Let us first assume that there exist two fixed points, $x$ and $y$. It follows that $d((f(x), \ f(y)) = d(x, \ y)$. But $f$ is a contraction, so there must exist $\alpha < 1$ such that: $$d(f(x), \ f(y)) = d(x, \ y) \leq \alpha d(x, \ y)$$ Clearly, no such $\alpha$ exists. It follows that there is at most one fixed point of $f$.

Now, let us prove that $f$ is continuous. We pick some $f(x) \in X$ and an open set $V$ around $f(x)$. Since $X$ is a metric space, there is an $\epsilon$ ball around $f(x)$ that is contained in $V$. Since $f$ is a contraction, we know that a number $\alpha$ exists that satisfies the criteria in Definition 3.

Consider the open ball $B(x, \ \epsilon)$. Let $y$ be an element of the open ball. It is then true that $d(x, \ y) < \epsilon$. We then know that $d(f(x), \ f(y)) \leq \alpha \epsilon < \epsilon$, for $f(y)$ is in the $\epsilon$-ball around $f(x)$. It follows that $f(B) \subset V$. This proves continuity.

Now, consider the sets of the form $A_n = f^{n}(X)$ where $f^1 = f$ and $f^{n + 1} = f \circ f^n$. Since $f$ is continuous, each $A_n$ will be compact. In addition, we are operating in a metric space, so it is automatically Hausdorff. This implies that each $A_n$ is closed. Clealy, $A_{n + 1} \subset A_n$, so it follows that the set of all $A_n$ has the finite intersection property. This implies that: $$A = \displaystyle\bigcap_{n \in \mathbb{Z}^+} A_n$$ is non-empty. It is clear that the set of fixed points will be contained in $A$. In addition, if we assume that there is a point $a$ of $A$, such that $a$ is not a fixed point,

First, let us assume that there are two fixed points $x, y \in X$. It would then be true that: $$d(f(x), \ f(y)) < d(x, \ y) \ \Rightarrow \ d(x, \ y) < d(x, \ y)$$ a clear contradiction. Thus, there is at most one fixed point of the space. Now, we pick some open $V$ of $X$ around some $f(x)$. There is an $\epsilon$-ball around $f(x)$. Now, consider the $\epsilon$ ball around $x$, which we call $B_x$. For some $y \in B_x$, we will have $d(f(x), \ f(y)) < d(x, \ y) < \epsilon$, so $f(y)$ is in the $\epsilon$ ball around $f(x)$. It follows that $f$ is continuous.

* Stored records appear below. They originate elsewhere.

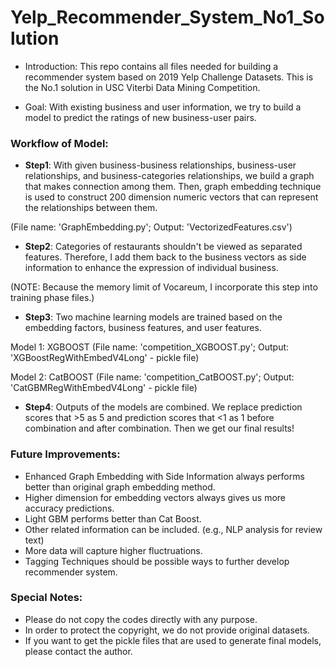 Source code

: # Yelp_Recommender_System_No1_Solution

- Introduction: This repo contains all files needed for building a recommender system based on 2019 Yelp Challenge Datasets. This is the No.1 solution in USC Viterbi Data Mining Competition. 

- Goal: With existing business and user information, we try to build a model to predict the ratings of new business-user pairs.

### Workflow of Model:

- **Step1**: With given business-business relationships, business-user relationships, and business-categories relationships,
we build a graph that makes connection among them. Then, graph embedding technique is used to construct 200 dimension numeric
vectors that can represent the relationships between them.

(File name: 'GraphEmbedding.py'; Output: 'VectorizedFeatures.csv')

- **Step2**: Categories of restaurants shouldn't be viewed as separated features. Therefore, I add them back to the business
vectors as side information to enhance the expression of individual business. 

(NOTE: Because the memory limit of Vocareum, I incorporate this step into training phase files.)

- **Step3**: Two machine learning models are trained based on the embedding factors, business features, and user features.

Model 1: XGBOOST
(File name: 'competition_XGBOOST.py'; Output: 'XGBoostRegWithEmbedV4Long' - pickle file)

Model 2: CatBOOST
(File name: 'competition_CatBOOST.py'; Output: 'CatGBMRegWithEmbedV4Long' - pickle file)

- **Step4**: Outputs of the models are combined. We replace prediction scores that >5 as 5 and prediction scores that <1 as 1
before combination and after combination. Then we get our final results!

### Future Improvements:
- Enhanced Graph Embedding with Side Information always performs better than original graph embedding method.
- Higher dimension for embedding vectors always gives us more accuracy predictions.
- Light GBM performs better than Cat Boost.
- Other related information can be included. (e.g., NLP analysis for review text)
- More data will capture higher fluctruations.
- Tagging Techniques should be possible ways to further develop recommender system.

### Special Notes:
- Please do not copy the codes directly with any purpose.
- In order to protect the copyright, we do not provide original datasets.
- If you want to get the pickle files that are used to generate final models, please contact the author.

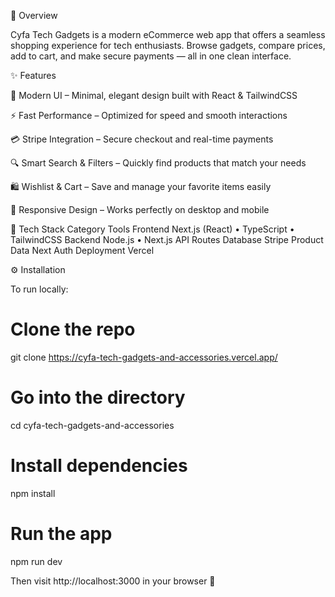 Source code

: 🛒 Overview

Cyfa Tech Gadgets is a modern eCommerce web app that offers a seamless shopping experience for tech enthusiasts.
Browse gadgets, compare prices, add to cart, and make secure payments — all in one clean interface.

✨ Features

🧭 Modern UI – Minimal, elegant design built with React & TailwindCSS

⚡ Fast Performance – Optimized for speed and smooth interactions

💳 Stripe Integration – Secure checkout and real-time payments

🔍 Smart Search & Filters – Quickly find products that match your needs

🛍️ Wishlist & Cart – Save and manage your favorite items easily

📱 Responsive Design – Works perfectly on desktop and mobile

🧠 Tech Stack
Category	Tools
Frontend	Next.js (React) • TypeScript • TailwindCSS
Backend	Node.js • Next.js API Routes
Database	Stripe Product Data
Next Auth
Deployment	Vercel

⚙️ Installation

To run locally:

# Clone the repo
git clone https://cyfa-tech-gadgets-and-accessories.vercel.app/

# Go into the directory
cd cyfa-tech-gadgets-and-accessories

# Install dependencies
npm install

# Run the app
npm run dev


Then visit http://localhost:3000
 in your browser 🚀
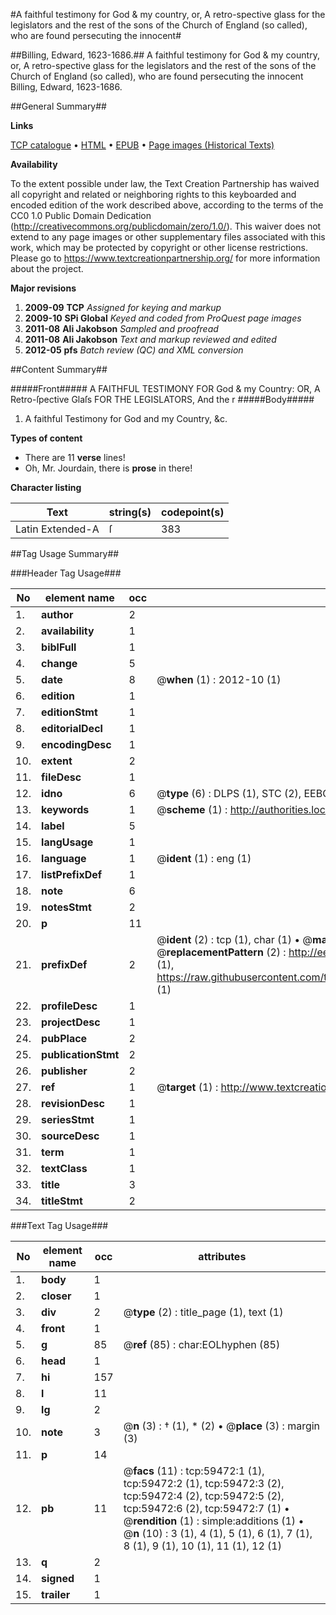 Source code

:#A faithful testimony for God & my country, or, A retro-spective glass for the legislators and the rest of the sons of the Church of England (so called), who are found persecuting the innocent#

##Billing, Edward, 1623-1686.##
A faithful testimony for God & my country, or, A retro-spective glass for the legislators and the rest of the sons of the Church of England (so called), who are found persecuting the innocent
Billing, Edward, 1623-1686.

##General Summary##

**Links**

[TCP catalogue](http://www.ota.ox.ac.uk/tcp/)  • 
[HTML](http://tei.it.ox.ac.uk/tcp/Texts-HTML/free/A28/A28151.html)  • 
[EPUB](http://tei.it.ox.ac.uk/tcp/Texts-EPUB/free/A28/A28151.epub) • 
[Page images (Historical Texts)](https://historicaltexts.jisc.ac.uk/eebo-12320785e)

**Availability**

To the extent possible under law, the Text Creation Partnership has waived all copyright and related or neighboring rights to this keyboarded and encoded edition of the work described above, according to the terms of the CC0 1.0 Public Domain Dedication (http://creativecommons.org/publicdomain/zero/1.0/). This waiver does not extend to any page images or other supplementary files associated with this work, which may be protected by copyright or other license restrictions. Please go to https://www.textcreationpartnership.org/ for more information about the project.

**Major revisions**

1. __2009-09__ __TCP__ *Assigned for keying and markup*
1. __2009-10__ __SPi Global__ *Keyed and coded from ProQuest page images*
1. __2011-08__ __Ali Jakobson__ *Sampled and proofread*
1. __2011-08__ __Ali Jakobson__ *Text and markup reviewed and edited*
1. __2012-05__ __pfs__ *Batch review (QC) and XML conversion*

##Content Summary##

#####Front#####
A FAITHFUL TESTIMONY FOR God & my Country: OR, A Retro-ſpective Glaſs FOR THE LEGISLATORS, And the r
#####Body#####

1. A faithful Testimony for God and my Country, &c.

**Types of content**

  * There are 11 **verse** lines!
  * Oh, Mr. Jourdain, there is **prose** in there!

**Character listing**


|Text|string(s)|codepoint(s)|
|---|---|---|
|Latin Extended-A|ſ|383|

##Tag Usage Summary##

###Header Tag Usage###

|No|element name|occ|attributes|
|---|---|---|---|
|1.|__author__|2||
|2.|__availability__|1||
|3.|__biblFull__|1||
|4.|__change__|5||
|5.|__date__|8| @__when__ (1) : 2012-10 (1)|
|6.|__edition__|1||
|7.|__editionStmt__|1||
|8.|__editorialDecl__|1||
|9.|__encodingDesc__|1||
|10.|__extent__|2||
|11.|__fileDesc__|1||
|12.|__idno__|6| @__type__ (6) : DLPS (1), STC (2), EEBO-CITATION (1), OCLC (1), VID (1)|
|13.|__keywords__|1| @__scheme__ (1) : http://authorities.loc.gov/ (1)|
|14.|__label__|5||
|15.|__langUsage__|1||
|16.|__language__|1| @__ident__ (1) : eng (1)|
|17.|__listPrefixDef__|1||
|18.|__note__|6||
|19.|__notesStmt__|2||
|20.|__p__|11||
|21.|__prefixDef__|2| @__ident__ (2) : tcp (1), char (1)  •  @__matchPattern__ (2) : ([0-9\-]+):([0-9IVX]+) (1), (.+) (1)  •  @__replacementPattern__ (2) : http://eebo.chadwyck.com/downloadtiff?vid=$1&page=$2 (1), https://raw.githubusercontent.com/textcreationpartnership/Texts/master/tcpchars.xml#$1 (1)|
|22.|__profileDesc__|1||
|23.|__projectDesc__|1||
|24.|__pubPlace__|2||
|25.|__publicationStmt__|2||
|26.|__publisher__|2||
|27.|__ref__|1| @__target__ (1) : http://www.textcreationpartnership.org/docs/. (1)|
|28.|__revisionDesc__|1||
|29.|__seriesStmt__|1||
|30.|__sourceDesc__|1||
|31.|__term__|1||
|32.|__textClass__|1||
|33.|__title__|3||
|34.|__titleStmt__|2||


###Text Tag Usage###

|No|element name|occ|attributes|
|---|---|---|---|
|1.|__body__|1||
|2.|__closer__|1||
|3.|__div__|2| @__type__ (2) : title_page (1), text (1)|
|4.|__front__|1||
|5.|__g__|85| @__ref__ (85) : char:EOLhyphen (85)|
|6.|__head__|1||
|7.|__hi__|157||
|8.|__l__|11||
|9.|__lg__|2||
|10.|__note__|3| @__n__ (3) : † (1), * (2)  •  @__place__ (3) : margin (3)|
|11.|__p__|14||
|12.|__pb__|11| @__facs__ (11) : tcp:59472:1 (1), tcp:59472:2 (1), tcp:59472:3 (2), tcp:59472:4 (2), tcp:59472:5 (2), tcp:59472:6 (2), tcp:59472:7 (1)  •  @__rendition__ (1) : simple:additions (1)  •  @__n__ (10) : 3 (1), 4 (1), 5 (1), 6 (1), 7 (1), 8 (1), 9 (1), 10 (1), 11 (1), 12 (1)|
|13.|__q__|2||
|14.|__signed__|1||
|15.|__trailer__|1||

With this fact, we then use the same reasoning from above to conclude that $A$ is non-empty (we define it in the same way). We pick some $x \in A$ (we know that $A$ is non-empty, from above). We now define the sequence $x_n$ so that: $$f^{n + 1}(x_n) = x$$ we then define another sequence: $y_n = f^{n} (x_n)$. Since $X$ is a compact metric space, it is sequentially compact. It follows that $y_n$ has a convergent subsequence that converges to some point $a$. We index this subsequence as $y_{n_i}$. If we assume that there exist some $n$ such that $a \notin f^n(A)$, we can employ the same strategy in the above exercises to define an $\epsilon$-neighbourhood around $a$. Clearly, for such an open set, no $N$ exists such that for $n_k \geq N$, $y_{n_k}$ is contained in the $\epsilon$ neighbourhood, as any $y_{n_k}$ for $n_k \geq n$ will lie inside $f^n(A)$, and thus outside the open neighbourhood. It follows that $a \in A$.

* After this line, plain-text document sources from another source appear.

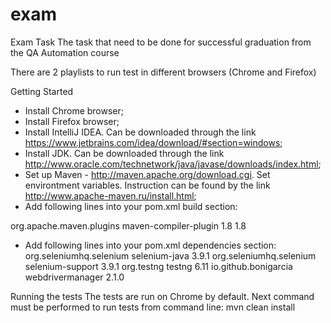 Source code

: # exam
Exam Task
The task that need to be done for successful graduation from the QA Automation course

There are 2 playlists to run test in different browsers (Chrome and Firefox)

Getting Started
- Install Chrome browser;
- Install Firefox browser;
- Install IntelliJ IDEA. Can be downloaded through the link https://www.jetbrains.com/idea/download/#section=windows;
- Install JDK.  Can be downloaded through the link http://www.oracle.com/technetwork/java/javase/downloads/index.html;
- Set up Maven - http://maven.apache.org/download.cgi. Set environtment variables. Instruction can be found by the link http://www.apache-maven.ru/install.html;
- Add following lines into your pom.xml build section:
<build>
        <plugins>
            <plugin>
                <groupId>org.apache.maven.plugins</groupId>
                <artifactId>maven-compiler-plugin</artifactId>
                <configuration>
                    <source>1.8</source>
                    <target>1.8</target>
                </configuration>
            </plugin>
        </plugins>
    </build>

- Add following lines into your pom.xml dependencies section:
     <dependencies>
              <dependency>
                <groupId>org.seleniumhq.selenium</groupId>
                <artifactId>selenium-java</artifactId>
                <version>3.9.1</version>
            </dependency>
            <dependency>
                <groupId>org.seleniumhq.selenium</groupId>
                <artifactId>selenium-support</artifactId>
                <version>3.9.1</version>
            </dependency>
            <dependency>
                <groupId>org.testng</groupId>
                <artifactId>testng</artifactId>
                <version>6.11</version>
            </dependency>
            <dependency>
                <groupId>io.github.bonigarcia</groupId>
                <artifactId>webdrivermanager</artifactId>
                <version>2.1.0</version>
            </dependency>
        </dependencies>

Running the tests
The tests are run on Chrome by default. Next command must be performed to run tests from command line:
mvn clean install

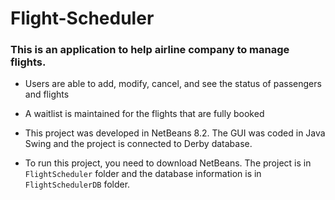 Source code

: # Flight-Scheduler

### This is an application to help airline company to manage flights. 
* Users are able to add, modify, cancel, and see the status of passengers and flights

* A waitlist is maintained for the flights that are fully booked

* This project was developed in NetBeans 8.2. The GUI was coded in Java Swing and the project is connected to Derby database.

* To run this project, you need to download NetBeans. The project is in `FlightScheduler` folder and the database information is in `FlightSchedulerDB` folder.
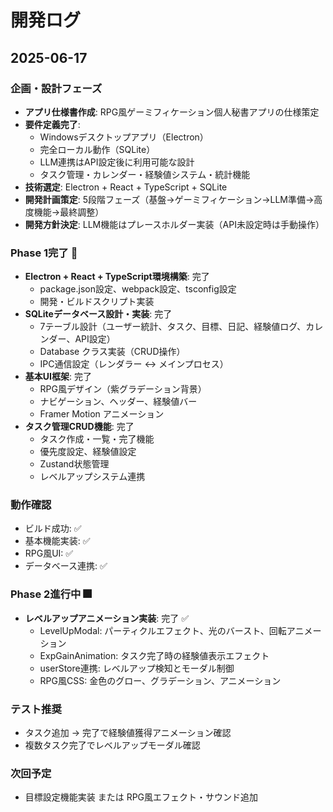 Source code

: # 開発ログ

## 2025-06-17
### 企画・設計フェーズ
- **アプリ仕様書作成**: RPG風ゲーミフィケーション個人秘書アプリの仕様策定
- **要件定義完了**: 
  - Windowsデスクトップアプリ（Electron）
  - 完全ローカル動作（SQLite）
  - LLM連携はAPI設定後に利用可能な設計
  - タスク管理・カレンダー・経験値システム・統計機能
- **技術選定**: Electron + React + TypeScript + SQLite
- **開発計画策定**: 5段階フェーズ（基盤→ゲーミフィケーション→LLM準備→高度機能→最終調整）
- **開発方針決定**: LLM機能はプレースホルダー実装（API未設定時は手動操作）

### Phase 1完了 🎉
- **Electron + React + TypeScript環境構築**: 完了
  - package.json設定、webpack設定、tsconfig設定
  - 開発・ビルドスクリプト実装
- **SQLiteデータベース設計・実装**: 完了
  - 7テーブル設計（ユーザー統計、タスク、目標、日記、経験値ログ、カレンダー、API設定）
  - Database クラス実装（CRUD操作）
  - IPC通信設定（レンダラー ↔ メインプロセス）
- **基本UI框架**: 完了
  - RPG風デザイン（紫グラデーション背景）
  - ナビゲーション、ヘッダー、経験値バー
  - Framer Motion アニメーション
- **タスク管理CRUD機能**: 完了
  - タスク作成・一覧・完了機能
  - 優先度設定、経験値設定
  - Zustand状態管理
  - レベルアップシステム連携

### 動作確認
- ビルド成功: ✅
- 基本機能実装: ✅ 
- RPG風UI: ✅
- データベース連携: ✅

### Phase 2進行中 🎆
- **レベルアップアニメーション実装**: 完了 ✅
  - LevelUpModal: パーティクルエフェクト、光のバースト、回転アニメーション
  - ExpGainAnimation: タスク完了時の経験値表示エフェクト
  - userStore連携: レベルアップ検知とモーダル制御
  - RPG風CSS: 金色のグロー、グラデーション、アニメーション

### テスト推奨
- タスク追加 → 完了で経験値獲得アニメーション確認
- 複数タスク完了でレベルアップモーダル確認

### 次回予定
- 目標設定機能実装 または RPG風エフェクト・サウンド追加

Now, since $y_{n_i} \ \rightarrow \ a$, then $f(y_{n_i}) \ \rightarrow \ f(a)$, so we get: $$f(y_{n_i}) = (f \circ f^{n_i})(x_{n_i}) = f^{n_i + 1}(x_{n_i}) = x$$ so it follows that the sequence given by taking the continuous image of each $y_{n_i}$ is the constant sequence, $x$, so $f(a) = x$.

This result implies that some $x \in A$ can be written as $f(a) \in f(A)$, so $A \subset f(A)$. We also note that $f(A) \subset A$. Thus, $f(A) = A$.

We then have: $$\text{diam} \ A = \sup\{d(x, \ y) \ | \ x, y \in A\} = \sup\{d(f(x), \ f(y)) \ | \ x, y \in A\} \leq \alpha \sup\{d(x, \ y) \ | \ x, y \in A\}$$ so since $\alpha < 1$, it follows that $\text{diam} \ A = 0$. This implies that the set $A$ contains one point.

Now, we know that $A$ contains only one point. We have shown that $x \in A$ and $a \in A$, so it must be true that $x = a$. We also know that $f(a) = x$, so it follows that $f(x) = x$ and $x$ is a fixed point.

We have shown that the space contains at most one fixed point, and at least one fixed point. Thus, the space contains exactly one, unique fixed point, and the proof is complete.

Let us pick two distinct points $x$ and $y$ of $[0, \ 1]$. Without loss of generality, assume that $x < y$. We then have: $$d(f(x), \ f(y)) = \Big| y - y^2/2 - x + x^2/2 \Big|$$ we know that $y - x$ is positive. In addition, we see that since $x < y$, $x^2 < y^2$, so: $$d(f(x), \ f(y)) = \Big| y - y^2/2 - x + x^2/2 \Big| < |y - x| = d(x, \ y)$$ Thus, the map is a shrinking map. Now, assume that there exists some $\alpha \in [0, \ 1)$ such that: $$|f(x) - f(y)| \leq \alpha d(x, \ y)$$ for all $x$ and $y$ in $[0, \ 1]$. It follows that: $$\frac{|f(x) - f(y)|}{|x - y|} \leq \alpha$$ From the mean value theorem of calculus, we know that given $x$ and $y$, there exists some $z \in (x, \ y)$ such that: $$f'(z) = 1 - z = \frac{|f(x) - f(y)|}{|x - y|} \leq \alpha$$ Let us pick $x = 0$ and $y = 1 - \alpha$. We then must have $z \in (0, \ 1 - \alpha)$, so $z < 1 - \alpha$, which implies that $1 - z > \alpha$. But this is clearly a contradiction to the above equation. Thus, no such $\alpha$ exists, and the map is not a contraction.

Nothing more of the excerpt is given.